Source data

★ ★ ★

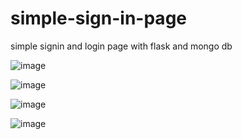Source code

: # simple-sign-in-page
simple signin and login page with flask and mongo db

![image](https://github.com/user-attachments/assets/d39b0c90-8a75-4bb9-8c15-2def29414b54)

![image](https://github.com/user-attachments/assets/28cfc196-d76f-46f6-871f-93cffdb4516a)

![image](https://github.com/user-attachments/assets/f8c63b08-c187-4c1d-befe-80b9e747d9a7)

![image](https://github.com/user-attachments/assets/9d8ab151-3152-4af9-9812-33a1cb23d588)


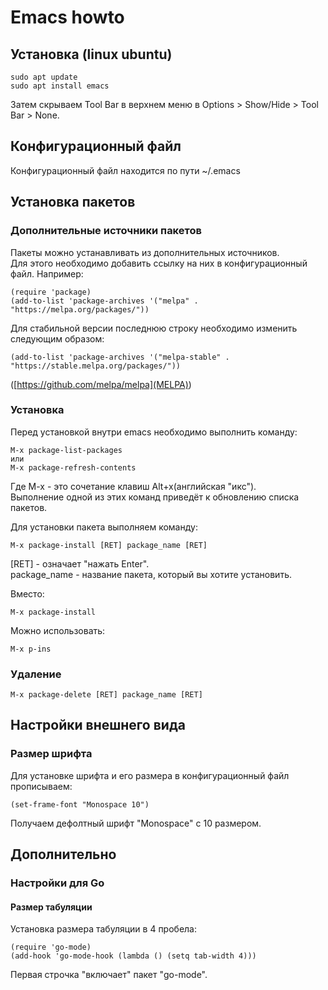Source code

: # Emacs howto

## Установка (linux ubuntu)

	sudo apt update
	sudo apt install emacs

Затем скрываем Tool Bar в верхнем меню в Options > Show/Hide > Tool Bar > None.

## Конфигурационный файл

Конфигурационный файл находится по пути ~/.emacs

## Установка пакетов

### Дополнительные источники пакетов

Пакеты можно устанавливать из дополнительных источников.  
Для этого необходимо добавить ссылку на них в конфигурационный файл. Например:

	(require 'package)
	(add-to-list 'package-archives '("melpa" . "https://melpa.org/packages/"))

Для стабильной версии последнюю строку необходимо изменить следующим образом:
	
	(add-to-list 'package-archives '("melpa-stable" . "https://stable.melpa.org/packages/"))

([https://github.com/melpa/melpa](MELPA))

### Установка

Перед установкой внутри emacs необходимо выполнить команду:

	M-x package-list-packages
	или
	M-x package-refresh-contents

Где M-x - это сочетание клавиш Alt+x(английская "икс").  
Выполнение одной из этих команд приведёт к обновлению списка пакетов.

Для установки пакета выполняем команду:

	M-x package-install [RET] package_name [RET]

\[RET\] - означает "нажать Enter".  
package_name - название пакета, который вы хотите установить.  

Вместо:

	M-x package-install

Можно использовать:

	M-x p-ins

### Удаление

	M-x package-delete [RET] package_name [RET]


## Настройки внешнего вида

### Размер шрифта

Для установке шрифта и его размера в конфигурационный файл прописываем:

	(set-frame-font "Monospace 10")

Получаем дефолтный шрифт "Monospace" c 10 размером.


## Дополнительно

### Настройки для Go

#### Размер табуляции

Установка размера табуляции в 4 пробела:

	(require 'go-mode)
	(add-hook 'go-mode-hook (lambda () (setq tab-width 4)))

Первая строчка "включает" пакет "go-mode".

★ ★ ★

Give the records again exactly, pictures left out.

◆ TASK RESULT
Source code

: # simple-sign-in-page
simple signin and login page with flask and mongo db

![image](https://github.com/user-attachments/assets/d39b0c90-8a75-4bb9-8c15-2def29414b54)

![image](https://github.com/user-attachments/assets/28cfc196-d76f-46f6-871f-93cffdb4516a)

![image](https://github.com/user-attachments/assets/f8c63b08-c187-4c1d-befe-80b9e747d9a7)

![image](https://github.com/user-attachments/assets/9d8ab151-3152-4af9-9812-33a1cb23d588)


Source code

: # Emacs howto

## Установка (linux ubuntu)

	sudo apt update
	sudo apt install emacs

Затем скрываем Tool Bar в верхнем меню в Options > Show/Hide > Tool Bar > None.

## Конфигурационный файл

Конфигурационный файл находится по пути ~/.emacs

## Установка пакетов

### Дополнительные источники пакетов

Пакеты можно устанавливать из дополнительных источников.  
Для этого необходимо добавить ссылку на них в конфигурационный файл. Например:

	(require 'package)
	(add-to-list 'package-archives '("melpa" . "https://melpa.org/packages/"))

Для стабильной версии последнюю строку необходимо изменить следующим образом:
	
	(add-to-list 'package-archives '("melpa-stable" . "https://stable.melpa.org/packages/"))

([https://github.com/melpa/melpa](MELPA))

### Установка

Перед установкой внутри emacs необходимо выполнить команду:

	M-x package-list-packages
	или
	M-x package-refresh-contents

Где M-x - это сочетание клавиш Alt+x(английская "икс").  
Выполнение одной из этих команд приведёт к обновлению списка пакетов.

Для установки пакета выполняем команду:

	M-x package-install [RET] package_name [RET]

\[RET\] - означает "нажать Enter".  
package_name - название пакета, который вы хотите установить.  

Вместо:

	M-x package-install

Можно использовать:

	M-x p-ins

### Удаление

	M-x package-delete [RET] package_name [RET]


## Настройки внешнего вида

### Размер шрифта

Для установке шрифта и его размера в конфигурационный файл прописываем:

	(set-frame-font "Monospace 10")

Получаем дефолтный шрифт "Monospace" c 10 размером.


## Дополнительно

### Настройки для Go

#### Размер табуляции

Установка размера табуляции в 4 пробела:

	(require 'go-mode)
	(add-hook 'go-mode-hook (lambda () (setq tab-width 4)))

Первая строчка "включает" пакет "go-mode".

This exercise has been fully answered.